BEGIN

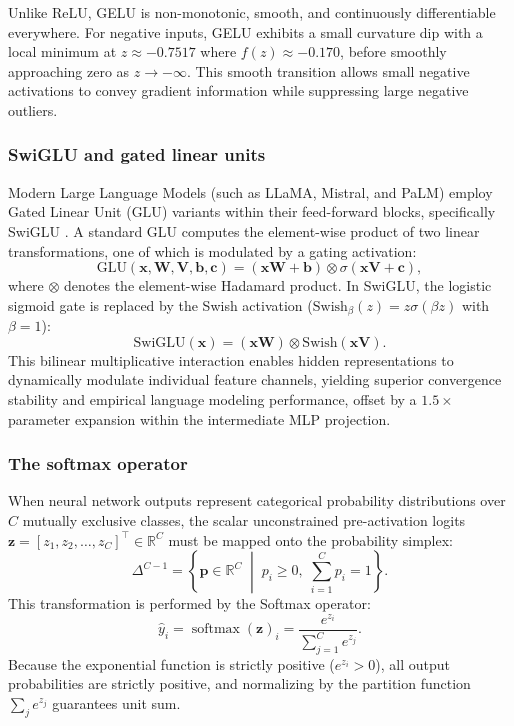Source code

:\documentclass[../../main.tex]{subfiles}
\begin{document}
Unlike ReLU, GELU is non-monotonic, smooth, and continuously differentiable everywhere. For negative inputs, GELU exhibits a small curvature dip with a local minimum at $z \approx -0.7517$ where $f(z) \approx -0.170$, before smoothly approaching zero as $z \to -\infty$. This smooth transition allows small negative activations to convey gradient information while suppressing large negative outliers.

\subsubsection{SwiGLU and gated linear units}

Modern Large Language Models (such as LLaMA, Mistral, and PaLM) employ Gated Linear Unit ($\text{GLU}$) variants within their feed-forward blocks, specifically SwiGLU \citep{shazeer2020glu}. A standard GLU computes the element-wise product of two linear transformations, one of which is modulated by a gating activation:
\begin{equation}
\text{GLU}(\mathbf{x}, \mathbf{W}, \mathbf{V}, \mathbf{b}, \mathbf{c}) = \left(\mathbf{x}\mathbf{W} + \mathbf{b}\right) \otimes \sigma\left(\mathbf{x}\mathbf{V} + \mathbf{c}\right),
\end{equation}
where $\otimes$ denotes the element-wise Hadamard product. In SwiGLU, the logistic sigmoid gate is replaced by the Swish activation ($\text{Swish}_\beta(z) = z \sigma(\beta z)$ with $\beta = 1$):
\begin{equation}
\text{SwiGLU}(\mathbf{x}) = \left( \mathbf{x}\mathbf{W} \right) \otimes \text{Swish}\left( \mathbf{x}\mathbf{V} \right).
\end{equation}
This bilinear multiplicative interaction enables hidden representations to dynamically modulate individual feature channels, yielding superior convergence stability and empirical language modeling performance, offset by a $1.5\times$ parameter expansion within the intermediate MLP projection.

\subsubsection{The softmax operator}

When neural network outputs represent categorical probability distributions over $C$ mutually exclusive classes, the scalar unconstrained pre-activation logits $\mathbf{z} = [z_1, z_2, \dots, z_C]^\top \in \mathbb{R}^C$ must be mapped onto the probability simplex:
\begin{equation}
\Delta^{C-1} = \left\{ \mathbf{p} \in \mathbb{R}^C \;\middle|\; p_i \ge 0, \; \sum_{i=1}^C p_i = 1 \right\}.
\end{equation}
This transformation is performed by the Softmax operator:
\begin{equation}
\hat{y}_i = \operatorname{softmax}(\mathbf{z})_i = \frac{e^{z_i}}{\sum_{j=1}^C e^{z_j}}.
\label{eq:softmax_definition}
\end{equation}
Because the exponential function is strictly positive ($e^{z_i} > 0$), all output probabilities are strictly positive, and normalizing by the partition function $\sum_j e^{z_j}$ guarantees unit sum.
\end{document}
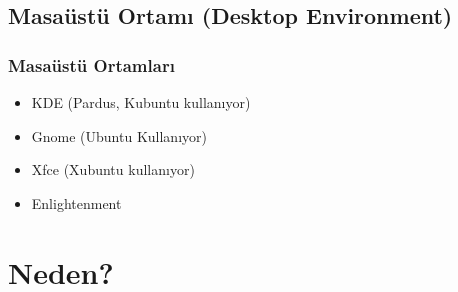 \documentclass{beamer}
\begin{document}
	\subsection{Masaüstü Ortamı (Desktop Environment)}
		\begin{frame}
		 	\frametitle{Masaüstü Ortamları}
				\begin{itemize}
				 \item KDE (Pardus, Kubuntu kullanıyor)
				 \item Gnome (Ubuntu Kullanıyor)
				 \item Xfce (Xubuntu kullanıyor)
				 \item Enlightenment
				\end{itemize}

		\end{frame}
 

\section{Neden?}
\end{document}
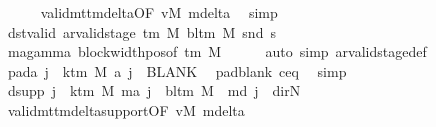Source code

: \begin{isabellebody}
\ \ \ \ \isamarkupfalse%
\ valid{\isacharunderscore}{\kern0pt}mttm{\isacharunderscore}{\kern0pt}delta{\isacharparenleft}{\kern0pt}{}{\isacharparenright}{\kern0pt}{\isacharbrackleft}{\kern0pt}OF\ vM\ mdelta{\isacharbrackright}{\kern0pt}\ \isamarkupfalse%
\ simp\isanewline
\ \ \isamarkupfalse%
\ dst{\isacharunderscore}{\kern0pt}valid{\isacharcolon}{\kern0pt}\ {\isachardoublequoteopen}ar{\isacharunderscore}{\kern0pt}valid{\isacharunderscore}{\kern0pt}stage\ {\isacharparenleft}{\kern0pt}{\isasymGamma}{\isacharunderscore}{\kern0pt}tm\ M{\isacharparenright}{\kern0pt}\ {\isacharparenleft}{\kern0pt}bl{\isacharunderscore}{\kern0pt}tm\ M{\isacharparenright}{\kern0pt}\ {\isacharparenleft}{\kern0pt}snd\ {\isacharquery}{\kern0pt}s{\isacharprime}{\kern0pt}{\isacharparenright}{\kern0pt}{\isachardoublequoteclose}\isanewline
\ \ \ \ \isamarkupfalse%
\ ma{\isacharprime}{\kern0pt}{\isacharunderscore}{\kern0pt}gamma\ block{\isacharunderscore}{\kern0pt}width{\isacharunderscore}{\kern0pt}pos{\isacharbrackleft}{\kern0pt}of\ {\isachardoublequoteopen}{\isasymGamma}{\isacharunderscore}{\kern0pt}tm\ M{\isachardoublequoteclose}{\isacharbrackright}{\kern0pt}\isanewline
\ \ \ \ \isamarkupfalse%
\ {\isacharparenleft}{\kern0pt}auto\ simp{\isacharcolon}{\kern0pt}\ ar{\isacharunderscore}{\kern0pt}valid{\isacharunderscore}{\kern0pt}stage{\isacharunderscore}{\kern0pt}def{\isacharparenright}{\kern0pt}\isanewline
\ \ \isamarkupfalse%
\ pad{\isacharunderscore}{\kern0pt}a{\isacharcolon}{\kern0pt}\ {\isachardoublequoteopen}{\isasymforall}j\ {\isasymge}\ k{\isacharunderscore}{\kern0pt}tm\ M{\isachardot}{\kern0pt}\ {\isacharquery}{\kern0pt}a\ j\ {\isacharequal}{\kern0pt}\ BLANK{}{\isachardoublequoteclose}\ \isamarkupfalse%
\ pad{\isacharunderscore}{\kern0pt}blank\ c{\isacharprime}{\kern0pt}{\isacharunderscore}{\kern0pt}eq\ \isamarkupfalse%
\ simp\isanewline
\ \ \isamarkupfalse%
\ dsupp{\isacharcolon}{\kern0pt}\ {\isachardoublequoteopen}{\isasymforall}j\ {\isasymge}\ k{\isacharunderscore}{\kern0pt}tm\ M{\isachardot}{\kern0pt}\ m{\isacharunderscore}{\kern0pt}a{\isacharprime}{\kern0pt}\ j\ {\isacharequal}{\kern0pt}\ bl{\isacharunderscore}{\kern0pt}tm\ M\ {\isasymand}\ m{\isacharunderscore}{\kern0pt}d\ j\ {\isacharequal}{\kern0pt}\ dir{\isachardot}{\kern0pt}N{\isachardoublequoteclose}\isanewline
\ \ \ \ \isamarkupfalse%
\ valid{\isacharunderscore}{\kern0pt}mttm{\isacharunderscore}{\kern0pt}delta{\isacharunderscore}{\kern0pt}support{\isacharbrackleft}{\kern0pt}OF\ vM\ mdelta{\isacharbrackright}{\kern0pt}\ \isamarkupfalse%

\end{isabellebody}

END

WORK REQUEST ▸ Write out again, exactly, only the lines from the beginning of the material above to the line that holds "and gated linear", both ends included, and no pictures.

ANSWER SECTION ▸
Source code

:\documentclass[../../main.tex]{subfiles}
\begin{document}
Unlike ReLU, GELU is non-monotonic, smooth, and continuously differentiable everywhere. For negative inputs, GELU exhibits a small curvature dip with a local minimum at $z \approx -0.7517$ where $f(z) \approx -0.170$, before smoothly approaching zero as $z \to -\infty$. This smooth transition allows small negative activations to convey gradient information while suppressing large negative outliers.

\subsubsection{SwiGLU and gated linear units}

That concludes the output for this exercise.